» **WHAT THE TASK ASKS**: Set down exactly the lines from the first line of the records through the line that contains "- Switch providers", and leave every picture out.

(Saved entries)
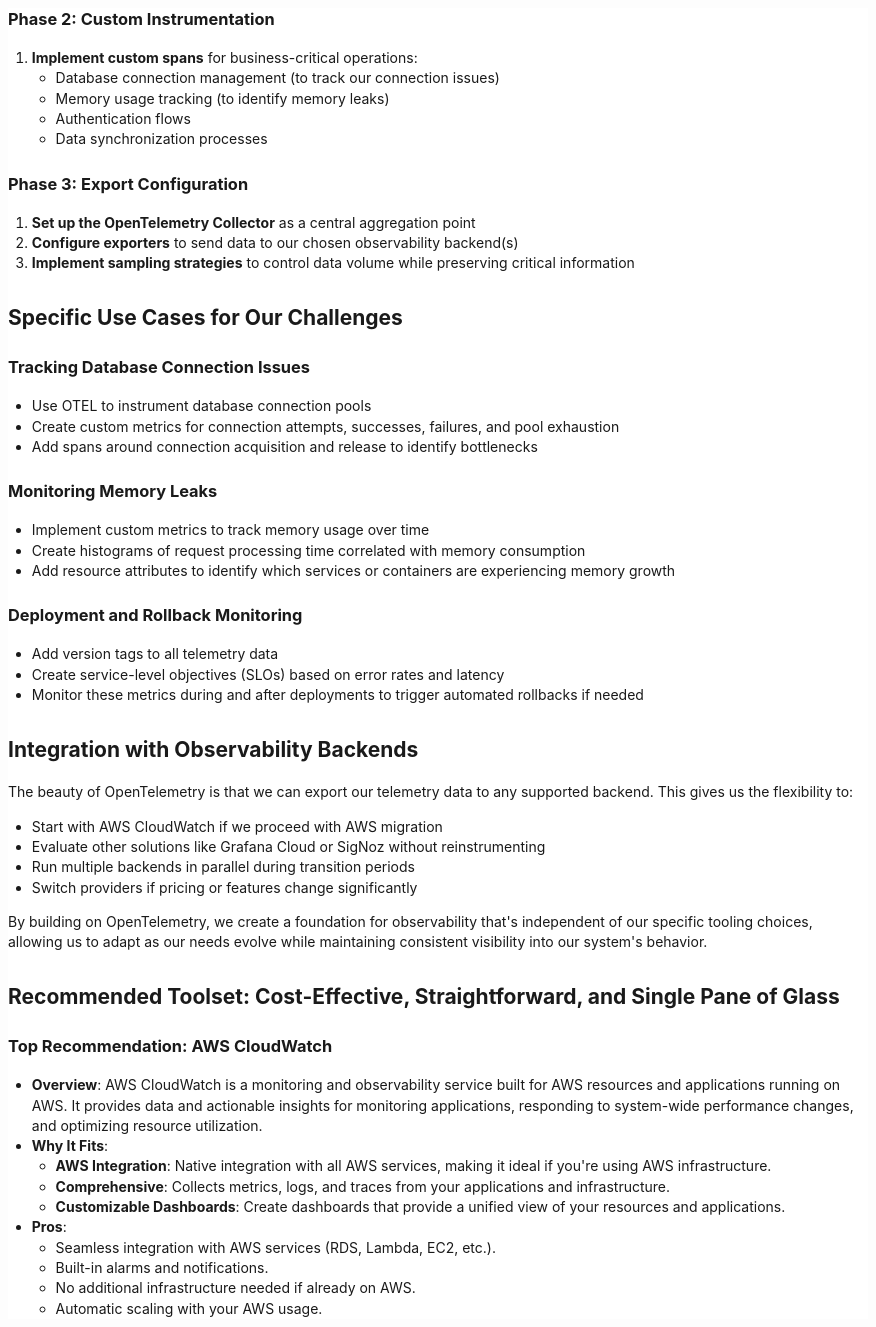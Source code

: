 ### Phase 2: Custom Instrumentation
1. **Implement custom spans** for business-critical operations:
   - Database connection management (to track our connection issues)
   - Memory usage tracking (to identify memory leaks)
   - Authentication flows
   - Data synchronization processes

### Phase 3: Export Configuration
1. **Set up the OpenTelemetry Collector** as a central aggregation point
2. **Configure exporters** to send data to our chosen observability backend(s)
3. **Implement sampling strategies** to control data volume while preserving critical information

## Specific Use Cases for Our Challenges

### Tracking Database Connection Issues
- Use OTEL to instrument database connection pools
- Create custom metrics for connection attempts, successes, failures, and pool exhaustion
- Add spans around connection acquisition and release to identify bottlenecks

### Monitoring Memory Leaks
- Implement custom metrics to track memory usage over time
- Create histograms of request processing time correlated with memory consumption
- Add resource attributes to identify which services or containers are experiencing memory growth

### Deployment and Rollback Monitoring
- Add version tags to all telemetry data
- Create service-level objectives (SLOs) based on error rates and latency
- Monitor these metrics during and after deployments to trigger automated rollbacks if needed

## Integration with Observability Backends

The beauty of OpenTelemetry is that we can export our telemetry data to any supported backend. This gives us the flexibility to:

- Start with AWS CloudWatch if we proceed with AWS migration
- Evaluate other solutions like Grafana Cloud or SigNoz without reinstrumenting
- Run multiple backends in parallel during transition periods
- Switch providers if pricing or features change significantly

By building on OpenTelemetry, we create a foundation for observability that's independent of our specific tooling choices, allowing us to adapt as our needs evolve while maintaining consistent visibility into our system's behavior.

## Recommended Toolset: Cost-Effective, Straightforward, and Single Pane of Glass

### Top Recommendation: AWS CloudWatch
- **Overview**: AWS CloudWatch is a monitoring and observability service built for AWS resources and applications running on AWS. It provides data and actionable insights for monitoring applications, responding to system-wide performance changes, and optimizing resource utilization.
- **Why It Fits**:
  - **AWS Integration**: Native integration with all AWS services, making it ideal if you're using AWS infrastructure.
  - **Comprehensive**: Collects metrics, logs, and traces from your applications and infrastructure.
  - **Customizable Dashboards**: Create dashboards that provide a unified view of your resources and applications.
- **Pros**:
  - Seamless integration with AWS services (RDS, Lambda, EC2, etc.).
  - Built-in alarms and notifications.
  - No additional infrastructure needed if already on AWS.
  - Automatic scaling with your AWS usage.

» **WRITTEN SOLUTION**:
Source code

: ### Phase 2: Custom Instrumentation
1. **Implement custom spans** for business-critical operations:
   - Database connection management (to track our connection issues)
   - Memory usage tracking (to identify memory leaks)
   - Authentication flows
   - Data synchronization processes

### Phase 3: Export Configuration
1. **Set up the OpenTelemetry Collector** as a central aggregation point
2. **Configure exporters** to send data to our chosen observability backend(s)
3. **Implement sampling strategies** to control data volume while preserving critical information

## Specific Use Cases for Our Challenges

### Tracking Database Connection Issues
- Use OTEL to instrument database connection pools
- Create custom metrics for connection attempts, successes, failures, and pool exhaustion
- Add spans around connection acquisition and release to identify bottlenecks

### Monitoring Memory Leaks
- Implement custom metrics to track memory usage over time
- Create histograms of request processing time correlated with memory consumption
- Add resource attributes to identify which services or containers are experiencing memory growth

### Deployment and Rollback Monitoring
- Add version tags to all telemetry data
- Create service-level objectives (SLOs) based on error rates and latency
- Monitor these metrics during and after deployments to trigger automated rollbacks if needed

## Integration with Observability Backends

The beauty of OpenTelemetry is that we can export our telemetry data to any supported backend. This gives us the flexibility to:

- Start with AWS CloudWatch if we proceed with AWS migration
- Evaluate other solutions like Grafana Cloud or SigNoz without reinstrumenting
- Run multiple backends in parallel during transition periods
- Switch providers if pricing or features change significantly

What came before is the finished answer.